Delhi: Women construction workers’ challenges and life have been highlighted by the artistic community. The artists, with their colours and paintbrushes, have attempted to bring to life the challenges women construction workers face amid rising Delhi pollution, in some Delhi resettlement communities. Despite being the most hit, the voices of women construction workers have been missing from the narratives around the issue of air pollution.
Using the power of art for social change, artists and illustrators, associated with Help Delhi Breathe and Mahila Housing Trust (MHT) have been painting huge murals in resettlement colonies of Bakkarwala, Sawda (West Delhi) and Gokulpuri (East Delhi). The idea has been to spread awareness among residents of the city on the impact of air pollution on construction workers’ respiratory systems, skin, eyes, and their infants. The mixing of sand and cement, brick making, and the loading and unloading of construction materials lead to dangerous levels of exposure to dust.

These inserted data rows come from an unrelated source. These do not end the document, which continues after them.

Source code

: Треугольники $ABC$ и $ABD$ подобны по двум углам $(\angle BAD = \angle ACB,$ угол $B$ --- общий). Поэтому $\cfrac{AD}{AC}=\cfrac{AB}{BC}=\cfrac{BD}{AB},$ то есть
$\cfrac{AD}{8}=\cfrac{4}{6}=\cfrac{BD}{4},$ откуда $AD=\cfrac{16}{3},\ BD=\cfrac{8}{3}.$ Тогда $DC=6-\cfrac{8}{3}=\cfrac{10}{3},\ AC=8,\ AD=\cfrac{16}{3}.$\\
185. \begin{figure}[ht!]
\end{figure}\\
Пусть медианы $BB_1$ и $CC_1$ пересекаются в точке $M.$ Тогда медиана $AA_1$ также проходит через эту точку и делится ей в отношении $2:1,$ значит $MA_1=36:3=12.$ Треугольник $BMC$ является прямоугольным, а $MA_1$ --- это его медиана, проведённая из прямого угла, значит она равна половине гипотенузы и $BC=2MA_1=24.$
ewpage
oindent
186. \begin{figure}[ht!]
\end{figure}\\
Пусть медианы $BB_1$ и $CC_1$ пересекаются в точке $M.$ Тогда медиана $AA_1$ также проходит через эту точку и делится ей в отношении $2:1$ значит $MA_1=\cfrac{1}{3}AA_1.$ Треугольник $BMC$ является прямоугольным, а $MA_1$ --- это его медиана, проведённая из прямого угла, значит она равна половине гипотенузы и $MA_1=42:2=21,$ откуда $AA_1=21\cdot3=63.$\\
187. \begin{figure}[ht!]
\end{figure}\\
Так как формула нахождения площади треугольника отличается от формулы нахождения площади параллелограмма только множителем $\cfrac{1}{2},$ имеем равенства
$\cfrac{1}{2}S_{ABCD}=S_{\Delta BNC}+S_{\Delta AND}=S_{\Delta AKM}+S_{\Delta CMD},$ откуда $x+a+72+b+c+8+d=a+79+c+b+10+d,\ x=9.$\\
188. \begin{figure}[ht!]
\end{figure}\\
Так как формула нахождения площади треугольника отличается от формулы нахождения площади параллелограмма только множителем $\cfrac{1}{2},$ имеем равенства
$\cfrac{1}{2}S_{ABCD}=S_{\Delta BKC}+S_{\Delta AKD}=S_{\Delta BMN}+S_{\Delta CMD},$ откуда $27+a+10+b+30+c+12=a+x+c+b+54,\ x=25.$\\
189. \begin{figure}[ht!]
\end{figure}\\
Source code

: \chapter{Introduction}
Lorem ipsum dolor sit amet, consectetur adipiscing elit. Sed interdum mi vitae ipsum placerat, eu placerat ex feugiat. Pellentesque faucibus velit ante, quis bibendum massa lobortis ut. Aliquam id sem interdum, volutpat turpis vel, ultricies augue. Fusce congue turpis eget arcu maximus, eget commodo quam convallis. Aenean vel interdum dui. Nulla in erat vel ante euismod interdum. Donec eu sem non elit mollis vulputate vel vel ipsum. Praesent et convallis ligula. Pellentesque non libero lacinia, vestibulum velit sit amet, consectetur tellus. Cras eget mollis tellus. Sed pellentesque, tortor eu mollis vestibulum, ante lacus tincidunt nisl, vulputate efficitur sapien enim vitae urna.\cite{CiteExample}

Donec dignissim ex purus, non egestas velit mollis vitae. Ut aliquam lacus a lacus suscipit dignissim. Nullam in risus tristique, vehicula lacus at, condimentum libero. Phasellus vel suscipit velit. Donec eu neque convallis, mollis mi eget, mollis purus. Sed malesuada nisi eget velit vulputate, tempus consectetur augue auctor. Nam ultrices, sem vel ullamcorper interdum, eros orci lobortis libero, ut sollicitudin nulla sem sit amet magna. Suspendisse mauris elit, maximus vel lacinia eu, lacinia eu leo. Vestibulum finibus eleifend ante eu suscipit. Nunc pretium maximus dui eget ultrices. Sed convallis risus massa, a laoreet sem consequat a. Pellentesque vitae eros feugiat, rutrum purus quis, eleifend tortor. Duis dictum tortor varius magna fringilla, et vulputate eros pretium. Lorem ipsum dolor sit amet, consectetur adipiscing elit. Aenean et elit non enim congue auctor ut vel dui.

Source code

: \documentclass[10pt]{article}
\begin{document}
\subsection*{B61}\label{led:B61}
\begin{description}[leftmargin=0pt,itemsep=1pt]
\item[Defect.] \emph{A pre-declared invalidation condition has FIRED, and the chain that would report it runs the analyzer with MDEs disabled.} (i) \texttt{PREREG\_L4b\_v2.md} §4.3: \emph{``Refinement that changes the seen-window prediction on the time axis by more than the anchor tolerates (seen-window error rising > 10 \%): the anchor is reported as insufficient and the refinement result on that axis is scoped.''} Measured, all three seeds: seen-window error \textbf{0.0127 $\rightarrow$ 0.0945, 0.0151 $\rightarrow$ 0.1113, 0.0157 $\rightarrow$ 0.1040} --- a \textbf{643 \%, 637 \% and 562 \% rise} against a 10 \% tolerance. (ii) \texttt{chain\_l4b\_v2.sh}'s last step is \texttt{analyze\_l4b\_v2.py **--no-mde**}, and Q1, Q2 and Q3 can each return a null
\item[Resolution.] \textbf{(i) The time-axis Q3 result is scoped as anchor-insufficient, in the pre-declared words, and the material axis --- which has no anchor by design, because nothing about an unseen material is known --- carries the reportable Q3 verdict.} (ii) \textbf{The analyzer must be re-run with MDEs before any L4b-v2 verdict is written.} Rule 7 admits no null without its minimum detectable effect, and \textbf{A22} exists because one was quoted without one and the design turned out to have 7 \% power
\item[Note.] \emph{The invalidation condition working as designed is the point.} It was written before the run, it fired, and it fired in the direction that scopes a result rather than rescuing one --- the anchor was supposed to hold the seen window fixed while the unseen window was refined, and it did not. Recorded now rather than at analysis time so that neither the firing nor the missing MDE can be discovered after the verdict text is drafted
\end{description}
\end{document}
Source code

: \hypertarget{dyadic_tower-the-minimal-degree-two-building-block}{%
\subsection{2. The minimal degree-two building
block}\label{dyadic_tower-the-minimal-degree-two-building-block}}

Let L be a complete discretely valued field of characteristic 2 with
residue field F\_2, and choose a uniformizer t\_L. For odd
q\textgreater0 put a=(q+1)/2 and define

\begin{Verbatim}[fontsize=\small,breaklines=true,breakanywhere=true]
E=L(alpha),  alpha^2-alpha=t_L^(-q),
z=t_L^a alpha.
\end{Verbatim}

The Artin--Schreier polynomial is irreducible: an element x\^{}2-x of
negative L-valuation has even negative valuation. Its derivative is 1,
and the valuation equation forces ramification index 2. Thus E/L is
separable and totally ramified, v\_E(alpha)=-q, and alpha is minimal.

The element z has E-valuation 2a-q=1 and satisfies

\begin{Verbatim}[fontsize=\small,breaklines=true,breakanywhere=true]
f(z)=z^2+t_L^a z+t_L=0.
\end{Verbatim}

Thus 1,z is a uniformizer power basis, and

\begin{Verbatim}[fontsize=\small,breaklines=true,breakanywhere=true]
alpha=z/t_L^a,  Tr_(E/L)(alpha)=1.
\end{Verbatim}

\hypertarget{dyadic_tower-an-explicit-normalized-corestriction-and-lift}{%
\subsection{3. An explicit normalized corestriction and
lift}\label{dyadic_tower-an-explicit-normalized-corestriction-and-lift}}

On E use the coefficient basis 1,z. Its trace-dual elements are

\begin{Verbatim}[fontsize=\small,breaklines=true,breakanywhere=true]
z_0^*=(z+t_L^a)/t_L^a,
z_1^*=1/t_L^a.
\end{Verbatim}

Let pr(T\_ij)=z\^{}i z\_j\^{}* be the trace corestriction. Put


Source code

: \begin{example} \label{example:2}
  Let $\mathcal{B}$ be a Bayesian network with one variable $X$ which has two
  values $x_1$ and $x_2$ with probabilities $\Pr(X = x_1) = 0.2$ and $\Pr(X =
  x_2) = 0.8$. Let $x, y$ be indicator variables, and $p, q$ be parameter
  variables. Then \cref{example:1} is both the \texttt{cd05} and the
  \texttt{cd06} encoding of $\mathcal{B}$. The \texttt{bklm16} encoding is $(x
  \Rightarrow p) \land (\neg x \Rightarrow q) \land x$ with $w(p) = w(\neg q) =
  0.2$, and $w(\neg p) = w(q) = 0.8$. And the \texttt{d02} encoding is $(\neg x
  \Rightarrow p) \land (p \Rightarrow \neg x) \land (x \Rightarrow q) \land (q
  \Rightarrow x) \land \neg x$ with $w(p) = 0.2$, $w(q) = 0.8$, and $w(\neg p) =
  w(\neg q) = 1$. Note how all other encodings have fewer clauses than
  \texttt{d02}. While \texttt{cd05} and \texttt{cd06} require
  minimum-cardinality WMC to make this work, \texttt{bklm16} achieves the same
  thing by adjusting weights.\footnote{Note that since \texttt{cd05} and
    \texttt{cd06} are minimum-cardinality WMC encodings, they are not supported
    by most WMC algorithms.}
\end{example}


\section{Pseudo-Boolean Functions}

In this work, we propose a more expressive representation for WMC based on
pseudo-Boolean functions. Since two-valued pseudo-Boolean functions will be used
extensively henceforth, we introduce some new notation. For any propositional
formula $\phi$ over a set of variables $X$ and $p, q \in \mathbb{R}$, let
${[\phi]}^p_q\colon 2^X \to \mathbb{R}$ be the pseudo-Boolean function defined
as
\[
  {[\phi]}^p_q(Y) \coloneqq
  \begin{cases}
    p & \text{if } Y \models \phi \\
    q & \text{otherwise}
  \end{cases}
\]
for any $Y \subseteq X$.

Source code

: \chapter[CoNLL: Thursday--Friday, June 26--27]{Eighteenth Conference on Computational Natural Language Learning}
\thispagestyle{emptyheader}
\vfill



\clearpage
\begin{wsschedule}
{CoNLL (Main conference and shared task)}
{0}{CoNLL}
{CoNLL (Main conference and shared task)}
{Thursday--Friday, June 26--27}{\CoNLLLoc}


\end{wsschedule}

“We intend to mobilise construction workers and the general public alike through our murals, as tools of transformation. The idea is to spread awareness about the hardships faced by construction workers, especially women. French Revolution and our national movement are examples of how art has inspired social change since time immemorial,” says Nehmat Mongia, an alumnus of College of Arts, Delhi and presently studying design at NID, Ahmedabad.
The artists aim to represent the construction workers using a medium that they believe will transcend across communities. The murals very literally represent some of the hardships and challenges women construction workers face at their workplace but also represent the hope that exists for and by this community.
The artists also have in mind another important stakeholder – government agencies – who can do the most for the vulnerable communities. The idea has also been to simultaneously initiate a discourse for solutions involving other stakeholders like the media and local communities.
Mural at Bakkarwal: She looks up, surrounded by the pollution and toxins of the building, for a glimmer of hope indicated by the flowers. The goal of the artists is to raise awareness about the significance of wearing masks to protect against pollution at these sites. With Delhi being the most polluted capital in the world, the workers from the informal sector who constitute 70 per cent of Delhi’s workforce, bear the brunt of the air pollution due to maximum exposure.
Poor air quality has a negative impact on health and livelihoods because construction bans are imposed unexpectedly by courts and governments, forcing workers to return home.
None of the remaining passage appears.